Positive Results from the Second Phase III SAkuraStar Study for Chugai’s Satralizumab in Neuromyelitis Optica Spectrum Disorder (NMOSD) Published in The Lancet Neurology

Chugai Pharmaceutical Co., Ltd. (TOKYO:4519) announced today that the results of the SAkuraStar Study (NCT02073279), a global phase III clinical study of satralizumab (development code: SA237) were published on April, 22 (local time) in The Lancet Neurology. Satralizumab is an anti-IL6 receptor humanized recycling antibody under development for the treatment of neuromyelitis optica spectrum disorder (NMOSD). The phase III study examined the efficacy and safety of satralizumab as monotherapy for adults with NMOSD.
Article: https://doi.org/10.1016/S1474-4422(20)30078-8

“The longer-term efficacy in satralizumab monotherapy study reinforces the important role of IL-6 inhibition in treating NMOSD following the previous combination therapy study,” said Chugai’s President and COO, Dr. Osamu Okuda. “We are collaborating with Roche to obtain global regulatory approval this year so that we can bring satralizumab as a new treatment option to patients as soon as possible.”

In the SAkuraStar Study, satralizumab significantly reduced the risk of relapse by 55% (hazard ratio=0.45 [95% confidence interval: 0.23-0.89], p=0.018 [stratified log-rank test]) in the overall population, representative of the broad real-world spectrum of NMOSD patients (including AQP4-IgG seropositive and seronegative patients), achieving the primary endpoint of time to first protocol-defined relapse in the double-blind period. Importantly, 76.1%, 72.1% and 62.8% of patients on satralizumab were relapse-free at weeks 48, 96 and 144 compared to 61.9%, 51.2% and 34.1 with placebo, respectively. In a prespecified subgroup analysis for time to relapse, hazard ratio of satralizumab to placebo in AQP4-IgG seropositive patients was 0.26 (N=64, 95% confidence interval: 0.11-0.63). The proportion of serious adverse events was similar between the satralizumab and placebo treatment groups. The most common adverse events in the satralizumab group were urinary tract infection and upper respiratory tract infection.

SAkuraStar Study (NCT02073279)
Summary:
A phase III multicenter, randomized, double-blind, placebo-controlled study to evaluate the efficacy and safety of satralizumab administered to patients with NMOSD

[Primary Endpoint]
Time to first protocol-defined relapse adjudicated by an independent review committee in the double-blind period

Study design:

• 95 male and female patients aged from 20 to 70 years were randomized.
• Patients were randomized to satralizumab or placebo in a 2:1 ratio.
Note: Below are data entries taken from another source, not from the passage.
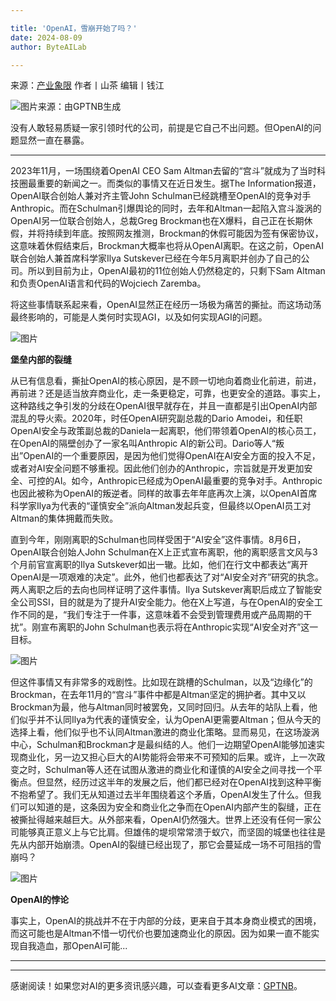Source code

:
 ```yaml
---

title: 'OpenAI，雪崩开始了吗？'
date: 2024-08-09
author: ByteAILab

---
```


来源：[产业象限](https://mp.weixin.qq.com/s/AB8wsXKqpep7DVtZ5dvVgQ)
作者丨山茶
编辑丨钱江

![图片来源：由GPTNB生成](http://www.jesonc.com/upload/3B33CB85B496C0CB6FBA4C2BD79320AD/1723081427597/FiVlpttHhRns6FMuhv_QpO8mhWLu.png)

没有人敢轻易质疑一家引领时代的公司，前提是它自己不出问题。但OpenAI的问题显然一直在暴露。

---
2023年11月，一场围绕着OpenAI CEO Sam Altman去留的“宫斗”就成为了当时科技圈最重要的新闻之一。而类似的事情又在近日发生。据The Information报道，OpenAI联合创始人兼对齐主管John Schulman已经跳槽至OpenAI的竞争对手Anthropic。而在Schulman引爆舆论的同时，去年和Altman一起陷入宫斗漩涡的OpenAI另一位联合创始人，总裁Greg Brockman也在X爆料，自己正在长期休假，并将持续到年底。按照网友推测，Brockman的休假可能因为签有保密协议，这意味着休假结束后，Brockman大概率也将从OpenAI离职。在这之前，OpenAI联合创始人兼首席科学家Ilya Sutskever已经在今年5月离职并创办了自己的公司。所以到目前为止，OpenAI最初的11位创始人仍然稳定的，只剩下Sam Altman和负责OpenAI语言和代码的Wojciech Zaremba。

将这些事情联系起来看，OpenAI显然正在经历一场极为痛苦的撕扯。而这场动荡最终影响的，可能是人类何时实现AGI，以及如何实现AGI的问题。

![图片](http://www.jesonc.com/FvrP7Lc5PS8DY2m7lwFUxr7rG1Gx)

**堡垒内部的裂缝**

从已有信息看，撕扯OpenAI的核心原因，是不顾一切地向着商业化前进，前进，再前进？还是适当放弃商业化，走一条更稳定，可靠，也更安全的道路。事实上，这种路线之争引发的分歧在OpenAI很早就存在，并且一直都是引出OpenAI内部混乱的导火索。2020年，时任OpenAI研究副总裁的Dario Amodei，和任职OpenAI安全与政策副总裁的Daniela一起离职，他们带领着OpenAI的核心员工，在OpenAI的隔壁创办了一家名叫Anthropic AI的新公司。Dario等人“叛出”OpenAI的一个重要原因，是因为他们觉得OpenAI在AI安全方面的投入不足，或者对AI安全问题不够重视。因此他们创办的Anthropic，宗旨就是开发更加安全、可控的AI。如今，Anthropic已经成为OpenAI最重要的竞争对手。Anthropic也因此被称为OpenAI的叛逆者。同样的故事去年年底再次上演，以OpenAI首席科学家Ilya为代表的“谨慎安全”派向Altman发起兵变，但最终以OpenAI员工对Altman的集体拥戴而失败。

直到今年，刚刚离职的Schulman也同样受困于“AI安全”这件事情。8月6日，OpenAI联合创始人John Schulman在X上正式宣布离职，他的离职感言文风与3 个月前官宣离职的Ilya Sutskever如出一辙。比如，他们在行文中都表达“离开OpenAI是一项艰难的决定”。此外，他们也都表达了对“AI安全对齐”研究的执念。两人离职之后的去向也同样证明了这件事情。Ilya Sutskever离职后成立了智能安全公司SSI，目的就是为了提升AI安全能力。他在X上写道，与在OpenAI的安全工作不同的是，“我们专注于一件事，这意味着不会受到管理费用或产品周期的干扰”。刚宣布离职的John Schulman也表示将在Anthropic实现“AI安全对齐”这一目标。

![图片](http://www.jesonc.com/FuSEuEHHndFSQnWL2Q0leQJQTzKx)

但这件事情又有非常多的戏剧性。比如现在跳槽的Schulman，以及“边缘化”的Brockman，在去年11月的“宫斗”事件中都是Altman坚定的拥护者。其中又以Brockman为最，他与Altman同时被罢免，又同时回归。从去年的站队上看，他们似乎并不认同Ilya为代表的谨慎安全，认为OpenAI更需要Altman；但从今天的选择上看，他们似乎也不认同Altman激进的商业化策略。显而易见，在这场漩涡中心，Schulman和Brockman才是最纠结的人。他们一边期望OpenAI能够加速实现商业化，另一边又担心巨大的AI势能将会带来不可预知的后果。或许，上一次政变之时，Schulman等人还在试图从激进的商业化和谨慎的AI安全之间寻找一个平衡点。但显然，经历过这半年的发展之后，他们都已经对在OpenAI找到这种平衡不抱希望了。我们无从知道过去半年围绕着这个矛盾，OpenAI发生了什么。但我们可以知道的是，这条因为安全和商业化之争而在OpenAI内部产生的裂缝，正在被撕扯得越来越巨大。从外部来看，OpenAI仍然强大。世界上还没有任何一家公司能够真正意义上与它比肩。但雄伟的堤坝常常溃于蚁穴，而坚固的城堡也往往是先从内部开始崩溃。OpenAI的裂缝已经出现了，那它会蔓延成一场不可阻挡的雪崩吗？

![图片](http://www.jesonc.com/Fp5miBoubtDvQBlu4ZjL1KItYivI)

**OpenAI的悖论**

事实上，OpenAI的挑战并不在于内部的分歧，更来自于其本身商业模式的困境，而这可能也是Altman不惜一切代价也要加速商业化的原因。因为如果一直不能实现自我造血，那OpenAI可能...

---
---
感谢阅读！如果您对AI的更多资讯感兴趣，可以查看更多AI文章：[GPTNB](https://gptnb.com)。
Satralizumab (120 mg) or placebo was subcutaneously administered at Week 0, 2, and 4. The subsequent treatment was continued at 4-week intervals.
• The double-blind treatment period ended when the total number of protocol-defined relapse (PDR) had reached 44 or at 1.5 years after the enrollment of the last patient, whichever occurred first. After experiencing a PDR or completion of the study, patients in both groups were offered treatment with satralizumab in an open-label extension period.
• Patients with AQP4-IgG seropositive or seronegative neuromyelitis optica (NMO)* and those with AQP4-IgG seropositive NMOSD were enrolled.
  *NMO defined in 2006

About neuromyelitis optica spectrum disorder (NMOSD)

NMOSD is an autoimmune disease of the central nervous system characterized by inflammatory lesions in the optic nerves and spinal cord, and cause continual and significant decrease in quality of life due to permanent neurologic disorders Patients with NMOSD frequently experience a relapsing disease course with repeated attacks leading to accumulating neurological damage and disability. Symptoms may include visual impairment, motor disability, and loss of quality of life. In some cases, attacks of NMOSD result in death. Aquaporin-4 antibodies (AQP4-IgG), pathogenic antibodies, are detected in at least two-thirds of NMOSD patients. AQP4-IgG is known to target and damage a specific central nervous cell type called astrocytes, resulting in inflammatory demyelinating lesions of the optic nerve(s), spinal cord and brain ^1-4. The inflammatory cytokine IL-6 is now emerging as an important factor in NMOSD pathogenesis ^5-9.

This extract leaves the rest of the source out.